Dataset excerpts:
....................
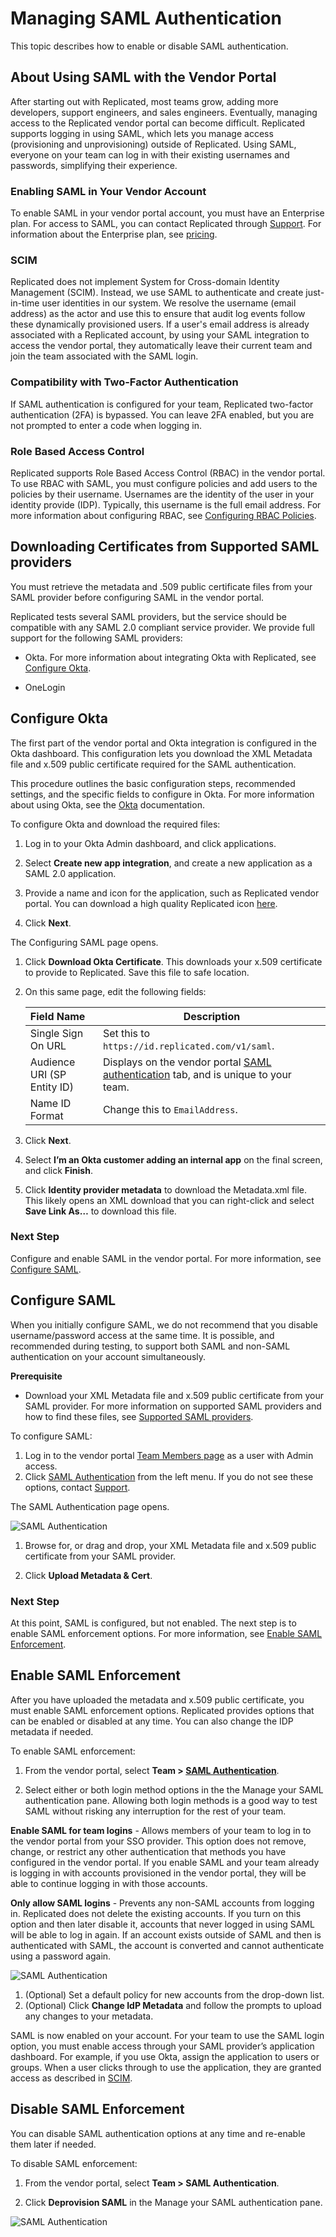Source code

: # Managing SAML Authentication

This topic describes how to enable or disable SAML authentication.

## About Using SAML with the Vendor Portal

After starting out with Replicated, most teams grow, adding more developers, support engineers, and sales engineers. Eventually, managing access to the Replicated vendor portal can become difficult. Replicated supports logging in using SAML, which lets you manage access (provisioning and unprovisioning) outside of Replicated. Using SAML, everyone on your team can log in with their existing usernames and passwords, simplifying their experience.

### Enabling SAML in Your Vendor Account

To enable SAML in your vendor portal account, you must have an Enterprise plan. For access to SAML, you can contact Replicated through [Support](https://vendor.replicated.com/support). For information about the Enterprise plan, see [pricing](https://www.replicated.com/pricing/).

### SCIM

Replicated does not implement System for Cross-domain Identity Management (SCIM). Instead, we use SAML to authenticate and create just-in-time user identities in our system. We resolve the username (email address) as the actor and use this to ensure that audit log events follow these dynamically provisioned users. If a user's email address is already associated with a Replicated account, by using your SAML integration to access the vendor portal, they automatically leave their current team and join the team associated with the SAML login.

### Compatibility with Two-Factor Authentication

If SAML authentication is configured for your team, Replicated two-factor authentication (2FA) is bypassed. You can leave 2FA enabled, but you are not prompted to enter a code when logging in.

### Role Based Access Control

Replicated supports Role Based Access Control (RBAC) in the vendor portal. To use RBAC with SAML, you must configure policies and add users to the policies by their username. Usernames are the identity of the user in your identity provide (IDP). Typically, this username is the full email address. For more information about configuring RBAC, see [Configuring RBAC Policies](team-management-rbac-configuring).

## Downloading Certificates from Supported SAML providers

You must retrieve the metadata and .509 public certificate files from your SAML provider before configuring SAML in the vendor portal.

Replicated tests several SAML providers, but the service should be compatible with any SAML 2.0 compliant service provider. We provide full support for the following SAML providers:

* Okta. For more information about integrating Okta with Replicated, see [Configure Okta](#configure-okta).

* OneLogin


## Configure Okta

The first part of the vendor portal and Okta integration is configured in the Okta dashboard. This configuration lets you download the XML Metadata file and x.509 public certificate required for the SAML authentication.

This procedure outlines the basic configuration steps, recommended settings, and the specific fields to configure in Okta. For more information about using Okta, see the [Okta](https://help.okta.com/en/prod/Content/index.htm) documentation.

To configure Okta and download the required files:

1. Log in to your Okta Admin dashboard, and click applications.

1. Select **Create new app integration**, and create a new application as a SAML 2.0 application.

1. Provide a name and icon for the application, such as Replicated vendor portal. You can download a high quality Replicated icon [here](https://help.replicated.com/images/guides/vendor-portal-saml/replicated-application-icon.png).

1. Click **Next**.

  The Configuring SAML page opens.

1. Click **Download Okta Certificate**. This downloads your x.509 certificate to provide to Replicated. Save this file to safe location.

1. On this same page, edit the following fields:

    | Field Name              | Description                                                                                     |
    | :---------------------- | ----------------------------------------------------------------------------------------------- |
    | Single Sign On URL      | Set this to `https://id.replicated.com/v1/saml`.                                                  |
    | Audience URI (SP Entity ID) | Displays on the vendor portal [SAML authentication](https://vendor.replicated.com/team/saml-authentication) tab, and is unique to your team. |
    | Name ID Format          | Change this to `EmailAddress`.                                                                  |

1. Click **Next**.

1. Select **I’m an Okta customer adding an internal app** on the final screen, and click **Finish**.

1. Click **Identity provider metadata** to download the Metadata.xml file. This likely opens an XML download that you can right-click and select **Save Link As…** to download this file.

### Next Step

Configure and enable SAML in the vendor portal. For more information, see [Configure SAML](#configure-saml).

## Configure SAML

When you initially configure SAML, we do not recommend that you disable username/password access at the same time. It is possible, and recommended during testing, to support both SAML and non-SAML authentication on your account simultaneously.

**Prerequisite**

- Download your XML Metadata file and x.509 public certificate from your SAML provider. For more information on supported SAML providers and how to find these files, see [Supported SAML providers](#downloading-certificates-from-supported-saml-providers).

To configure SAML:

1. Log in to the vendor portal [Team Members page](https://vendor.replicated.com/team/members) as a user with Admin access.
1. Click [SAML Authentication](https://vendor.replicated.com/team/saml-authentication) from the left menu. If you do not see these options, contact [Support](https://vendor.replicated.com/support).

 The SAML Authentication page opens.

 ![SAML Authentication](/images/team-mgmt-saml-authentication.png)

1. Browse for, or drag and drop, your XML Metadata file and x.509 public certificate from your SAML provider.

1. Click **Upload Metadata & Cert**.

### Next Step

At this point, SAML is configured, but not enabled. The next step is to enable SAML enforcement options. For more information, see [Enable SAML Enforcement](#enable-saml-enforcement).

## Enable SAML Enforcement

After you have uploaded the metadata and x.509 public certificate, you must enable SAML enforcement options. Replicated provides options that can be enabled or disabled at any time. You can also change the IDP metadata if needed.

To enable SAML enforcement:

1. From the vendor portal, select **Team > [SAML Authentication](https://vendor.replicated.com/team/saml-authentication)**.

1. Select either or both login method options in the the Manage your SAML authentication pane. Allowing both login methods is a good way to test SAML without risking any interruption for the rest of your team.

  **Enable SAML for team logins** - Allows members of your team to log in to the vendor portal from your SSO provider. This option does not remove, change, or restrict any other authentication that methods you have configured in the vendor portal. If you enable SAML and your team already is logging in with accounts provisioned in the vendor portal, they will be able to continue logging in with those accounts.

  **Only allow SAML logins** - Prevents any non-SAML accounts from logging in. Replicated does not delete the existing accounts. If you turn on this option and then later disable it, accounts that never logged in using SAML will be able to log in again. If an account exists outside of SAML and then is authenticated with SAML, the account is converted and cannot authenticate using a password again.

  ![SAML Authentication](/images/team-mgmt-saml-manage-auth.png)

1. (Optional) Set a default policy for new accounts from the drop-down list.
1. (Optional) Click **Change IdP Metadata** and follow the prompts to upload any changes to your metadata.

SAML is now enabled on your account. For your team to use the SAML login option, you must enable access through your SAML provider’s application dashboard. For example, if you use Okta, assign the application to users or groups. When a user clicks through to use the application, they are granted access as described in [SCIM](#scim).

## Disable SAML Enforcement

You can disable SAML authentication options at any time and re-enable them later if needed.

To disable SAML enforcement:

1. From the vendor portal, select **Team > SAML Authentication**.

1. Click **Deprovision SAML** in the Manage your SAML authentication pane.

  ![SAML Authentication](/images/team-mgmt-saml-manage-auth.png)
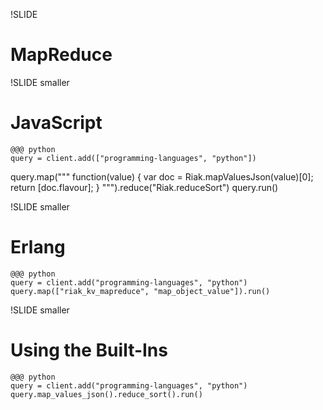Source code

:!SLIDE

# MapReduce #

!SLIDE smaller

# JavaScript #

    @@@ python
    query = client.add(["programming-languages", "python"])
query.map("""
  function(value) {
    var doc = Riak.mapValuesJson(value)[0];
    return [doc.flavour];
  }
""").reduce("Riak.reduceSort")
    query.run()

!SLIDE smaller

# Erlang #

    @@@ python
    query = client.add("programming-languages", "python")
    query.map(["riak_kv_mapreduce", "map_object_value"]).run()

!SLIDE smaller

# Using the Built-Ins #

    @@@ python
    query = client.add("programming-languages", "python")
    query.map_values_json().reduce_sort().run()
....................
Work to complete: The answer must be the entries above, printed exactly, with no pictures.

Solution to this task:
Source code

: # Managing SAML Authentication

This topic describes how to enable or disable SAML authentication.

## About Using SAML with the Vendor Portal

After starting out with Replicated, most teams grow, adding more developers, support engineers, and sales engineers. Eventually, managing access to the Replicated vendor portal can become difficult. Replicated supports logging in using SAML, which lets you manage access (provisioning and unprovisioning) outside of Replicated. Using SAML, everyone on your team can log in with their existing usernames and passwords, simplifying their experience.

### Enabling SAML in Your Vendor Account

To enable SAML in your vendor portal account, you must have an Enterprise plan. For access to SAML, you can contact Replicated through [Support](https://vendor.replicated.com/support). For information about the Enterprise plan, see [pricing](https://www.replicated.com/pricing/).

### SCIM

Replicated does not implement System for Cross-domain Identity Management (SCIM). Instead, we use SAML to authenticate and create just-in-time user identities in our system. We resolve the username (email address) as the actor and use this to ensure that audit log events follow these dynamically provisioned users. If a user's email address is already associated with a Replicated account, by using your SAML integration to access the vendor portal, they automatically leave their current team and join the team associated with the SAML login.

### Compatibility with Two-Factor Authentication

If SAML authentication is configured for your team, Replicated two-factor authentication (2FA) is bypassed. You can leave 2FA enabled, but you are not prompted to enter a code when logging in.

### Role Based Access Control

Replicated supports Role Based Access Control (RBAC) in the vendor portal. To use RBAC with SAML, you must configure policies and add users to the policies by their username. Usernames are the identity of the user in your identity provide (IDP). Typically, this username is the full email address. For more information about configuring RBAC, see [Configuring RBAC Policies](team-management-rbac-configuring).

## Downloading Certificates from Supported SAML providers

You must retrieve the metadata and .509 public certificate files from your SAML provider before configuring SAML in the vendor portal.

Replicated tests several SAML providers, but the service should be compatible with any SAML 2.0 compliant service provider. We provide full support for the following SAML providers:

* Okta. For more information about integrating Okta with Replicated, see [Configure Okta](#configure-okta).

* OneLogin


## Configure Okta

The first part of the vendor portal and Okta integration is configured in the Okta dashboard. This configuration lets you download the XML Metadata file and x.509 public certificate required for the SAML authentication.

This procedure outlines the basic configuration steps, recommended settings, and the specific fields to configure in Okta. For more information about using Okta, see the [Okta](https://help.okta.com/en/prod/Content/index.htm) documentation.

To configure Okta and download the required files:

1. Log in to your Okta Admin dashboard, and click applications.

1. Select **Create new app integration**, and create a new application as a SAML 2.0 application.

1. Provide a name and icon for the application, such as Replicated vendor portal. You can download a high quality Replicated icon [here](https://help.replicated.com/images/guides/vendor-portal-saml/replicated-application-icon.png).

1. Click **Next**.

  The Configuring SAML page opens.

1. Click **Download Okta Certificate**. This downloads your x.509 certificate to provide to Replicated. Save this file to safe location.

1. On this same page, edit the following fields:

    | Field Name              | Description                                                                                     |
    | :---------------------- | ----------------------------------------------------------------------------------------------- |
    | Single Sign On URL      | Set this to `https://id.replicated.com/v1/saml`.                                                  |
    | Audience URI (SP Entity ID) | Displays on the vendor portal [SAML authentication](https://vendor.replicated.com/team/saml-authentication) tab, and is unique to your team. |
    | Name ID Format          | Change this to `EmailAddress`.                                                                  |

1. Click **Next**.

1. Select **I’m an Okta customer adding an internal app** on the final screen, and click **Finish**.

1. Click **Identity provider metadata** to download the Metadata.xml file. This likely opens an XML download that you can right-click and select **Save Link As…** to download this file.

### Next Step

Configure and enable SAML in the vendor portal. For more information, see [Configure SAML](#configure-saml).

## Configure SAML

When you initially configure SAML, we do not recommend that you disable username/password access at the same time. It is possible, and recommended during testing, to support both SAML and non-SAML authentication on your account simultaneously.

**Prerequisite**

- Download your XML Metadata file and x.509 public certificate from your SAML provider. For more information on supported SAML providers and how to find these files, see [Supported SAML providers](#downloading-certificates-from-supported-saml-providers).

To configure SAML:

1. Log in to the vendor portal [Team Members page](https://vendor.replicated.com/team/members) as a user with Admin access.
1. Click [SAML Authentication](https://vendor.replicated.com/team/saml-authentication) from the left menu. If you do not see these options, contact [Support](https://vendor.replicated.com/support).

 The SAML Authentication page opens.

 ![SAML Authentication](/images/team-mgmt-saml-authentication.png)

1. Browse for, or drag and drop, your XML Metadata file and x.509 public certificate from your SAML provider.

1. Click **Upload Metadata & Cert**.

### Next Step

At this point, SAML is configured, but not enabled. The next step is to enable SAML enforcement options. For more information, see [Enable SAML Enforcement](#enable-saml-enforcement).

## Enable SAML Enforcement

After you have uploaded the metadata and x.509 public certificate, you must enable SAML enforcement options. Replicated provides options that can be enabled or disabled at any time. You can also change the IDP metadata if needed.

To enable SAML enforcement:

1. From the vendor portal, select **Team > [SAML Authentication](https://vendor.replicated.com/team/saml-authentication)**.

1. Select either or both login method options in the the Manage your SAML authentication pane. Allowing both login methods is a good way to test SAML without risking any interruption for the rest of your team.

  **Enable SAML for team logins** - Allows members of your team to log in to the vendor portal from your SSO provider. This option does not remove, change, or restrict any other authentication that methods you have configured in the vendor portal. If you enable SAML and your team already is logging in with accounts provisioned in the vendor portal, they will be able to continue logging in with those accounts.

  **Only allow SAML logins** - Prevents any non-SAML accounts from logging in. Replicated does not delete the existing accounts. If you turn on this option and then later disable it, accounts that never logged in using SAML will be able to log in again. If an account exists outside of SAML and then is authenticated with SAML, the account is converted and cannot authenticate using a password again.

  ![SAML Authentication](/images/team-mgmt-saml-manage-auth.png)

1. (Optional) Set a default policy for new accounts from the drop-down list.
1. (Optional) Click **Change IdP Metadata** and follow the prompts to upload any changes to your metadata.

SAML is now enabled on your account. For your team to use the SAML login option, you must enable access through your SAML provider’s application dashboard. For example, if you use Okta, assign the application to users or groups. When a user clicks through to use the application, they are granted access as described in [SCIM](#scim).

## Disable SAML Enforcement

You can disable SAML authentication options at any time and re-enable them later if needed.

To disable SAML enforcement:

1. From the vendor portal, select **Team > SAML Authentication**.

1. Click **Deprovision SAML** in the Manage your SAML authentication pane.

  ![SAML Authentication](/images/team-mgmt-saml-manage-auth.png)
Source code

:!SLIDE

# MapReduce #

!SLIDE smaller

# JavaScript #

    @@@ python
    query = client.add(["programming-languages", "python"])
query.map("""
  function(value) {
    var doc = Riak.mapValuesJson(value)[0];
    return [doc.flavour];
  }
""").reduce("Riak.reduceSort")
    query.run()

!SLIDE smaller

# Erlang #

    @@@ python
    query = client.add("programming-languages", "python")
    query.map(["riak_kv_mapreduce", "map_object_value"]).run()

!SLIDE smaller

# Using the Built-Ins #

    @@@ python
    query = client.add("programming-languages", "python")
    query.map_values_json().reduce_sort().run()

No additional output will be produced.